## Work instruction
Report the lines of the data below that contain the string "true".

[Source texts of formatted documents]

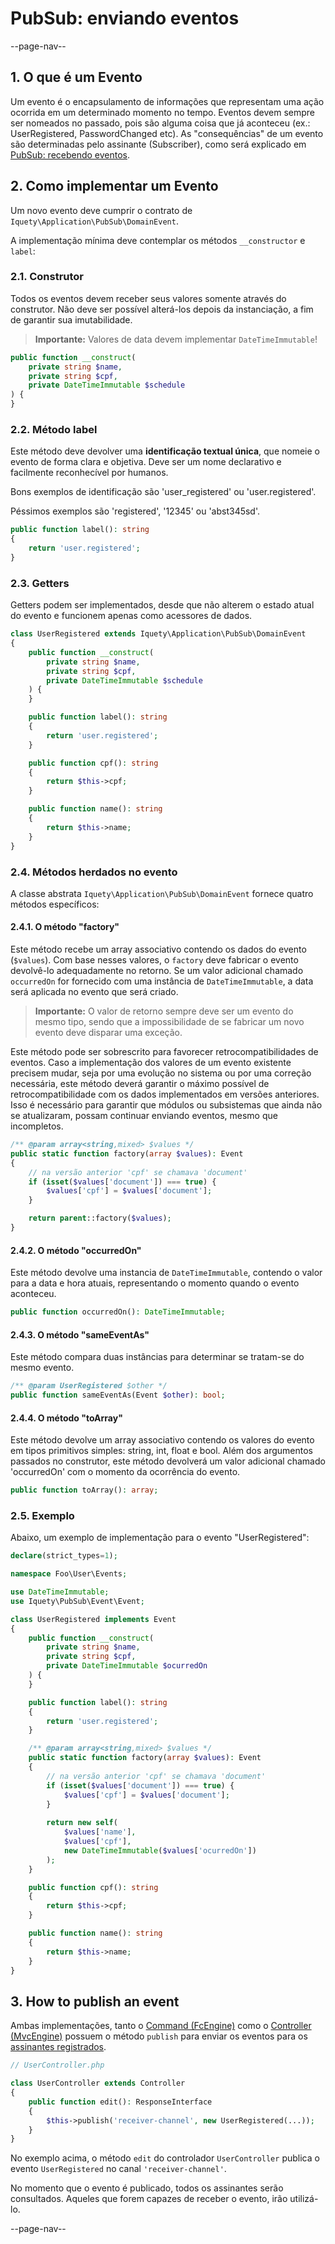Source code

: # PubSub: enviando eventos

--page-nav--

## 1. O que é um Evento

Um evento é o encapsulamento de informações que representam uma ação ocorrida em
um determinado momento no tempo. Eventos devem sempre ser nomeados no passado,
pois são alguma coisa que já aconteceu (ex.: UserRegistered, PasswordChanged etc).
As "consequências" de um evento são determinadas pelo assinante (Subscriber),
como será explicado em [PubSub: recebendo eventos](13-pubsub-recebendo-eventos.md).

## 2. Como implementar um Evento

Um novo evento deve cumprir o contrato de `Iquety\Application\PubSub\DomainEvent`.

A implementação mínima deve contemplar os métodos `__constructor` e `label`:

### 2.1. Construtor

Todos os eventos devem receber seus valores somente através do construtor. Não
deve ser possível alterá-los depois da instanciação, a fim de garantir sua
imutabilidade.

> **Importante:** Valores de data devem implementar `DateTimeImmutable`!

```php
public function __construct(
    private string $name,
    private string $cpf,
    private DateTimeImmutable $schedule
) {
}
```

### 2.2. Método label

Este método deve devolver uma **identificação textual única**, que nomeie o evento
de forma clara e objetiva. Deve ser um nome declarativo e facilmente reconhecível
por humanos.

Bons exemplos de identificação são 'user_registered' ou 'user.registered'.

Péssimos exemplos são 'registered', '12345' ou 'abst345sd'.

```php
public function label(): string
{
    return 'user.registered';
}
```

### 2.3. Getters

Getters podem ser implementados, desde que não alterem o estado atual do evento
e funcionem apenas como acessores de dados.

```php
class UserRegistered extends Iquety\Application\PubSub\DomainEvent
{
    public function __construct(
        private string $name,
        private string $cpf,
        private DateTimeImmutable $schedule
    ) {
    }

    public function label(): string
    {
        return 'user.registered';
    }

    public function cpf(): string
    {
        return $this->cpf;
    }

    public function name(): string
    {
        return $this->name;
    }
}
```

### 2.4. Métodos herdados no evento

A classe abstrata `Iquety\Application\PubSub\DomainEvent` fornece quatro métodos
específicos:

#### 2.4.1. O método "factory"

Este método recebe um array associativo contendo os dados do evento (`$values`).
Com base nesses valores, o `factory` deve fabricar o evento devolvê-lo adequadamente
no retorno. Se um valor adicional chamado `occurredOn` for fornecido com uma
instância de `DateTimeImmutable`, a data será aplicada no evento que será criado.

> **Importante:** O valor de retorno sempre deve ser um evento do mesmo tipo,
sendo que a impossibilidade de se fabricar um novo evento deve disparar uma exceção.

Este método pode ser sobrescrito para favorecer retrocompatibilidades de eventos.
Caso a implementação dos valores de um evento existente precisem mudar, seja por
uma evolução no sistema ou por uma correção necessária, este método deverá garantir
o máximo possível de retrocompatibilidade com os dados implementados em versões
anteriores. Isso é necessário para garantir que módulos ou subsistemas que ainda
não se atualizaram, possam continuar enviando eventos, mesmo que incompletos.

```php
/** @param array<string,mixed> $values */
public static function factory(array $values): Event
{
    // na versão anterior 'cpf' se chamava 'document'
    if (isset($values['document']) === true) {
        $values['cpf'] = $values['document'];
    }

    return parent::factory($values);
}
```

#### 2.4.2. O método "occurredOn"

Este método devolve uma instancia de `DateTimeImmutable`, contendo o valor para
a data e hora atuais, representando o momento quando o evento aconteceu.

```php
public function occurredOn(): DateTimeImmutable;
```

#### 2.4.3. O método "sameEventAs"

Este método compara duas instâncias para determinar se tratam-se do mesmo evento.

```php
/** @param UserRegistered $other */
public function sameEventAs(Event $other): bool;
```

#### 2.4.4. O método "toArray"

Este método devolve um array associativo contendo os valores do evento em tipos
primitivos simples: string, int, float e bool. Além dos argumentos passados no
construtor, este método devolverá um valor adicional chamado 'occurredOn' com o
momento da ocorrência do evento.

```php
public function toArray(): array;
```

### 2.5. Exemplo

Abaixo, um exemplo de implementação para o evento "UserRegistered":

```php
declare(strict_types=1);

namespace Foo\User\Events;

use DateTimeImmutable;
use Iquety\PubSub\Event\Event;

class UserRegistered implements Event
{
    public function __construct(
        private string $name,
        private string $cpf,
        private DateTimeImmutable $ocurredOn
    ) {
    }

    public function label(): string
    {
        return 'user.registered';
    }

    /** @param array<string,mixed> $values */
    public static function factory(array $values): Event
    {
        // na versão anterior 'cpf' se chamava 'document'
        if (isset($values['document']) === true) {
            $values['cpf'] = $values['document'];
        }
        
        return new self(
            $values['name'],
            $values['cpf'],
            new DateTimeImmutable($values['ocurredOn'])
        );
    }

    public function cpf(): string
    {
        return $this->cpf;
    }

    public function name(): string
    {
        return $this->name;
    }
}
```

## 3. How to publish an event

Ambas implementações, tanto o [Command (FcEngine)](06-motor-fc.md) como o
[Controller (MvcEngine)](05-motor-mvc.md) possuem o método `publish` para enviar
os eventos para os [assinantes registrados](13-pubsub-recebendo-eventos.md).

```php
// UserController.php

class UserController extends Controller
{
    public function edit(): ResponseInterface
    {
        $this->publish('receiver-channel', new UserRegistered(...));
    }
}
```

No exemplo acima, o método `edit` do controlador `UserController` publica o evento
`UserRegistered` no canal `'receiver-channel'`.

No momento que o evento é publicado, todos os assinantes serão consultados.
Aqueles que forem capazes de receber o evento, irão utilizá-lo.

--page-nav--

## Solution for this task
    if (isset($values['document']) === true) {
        if (isset($values['document']) === true) {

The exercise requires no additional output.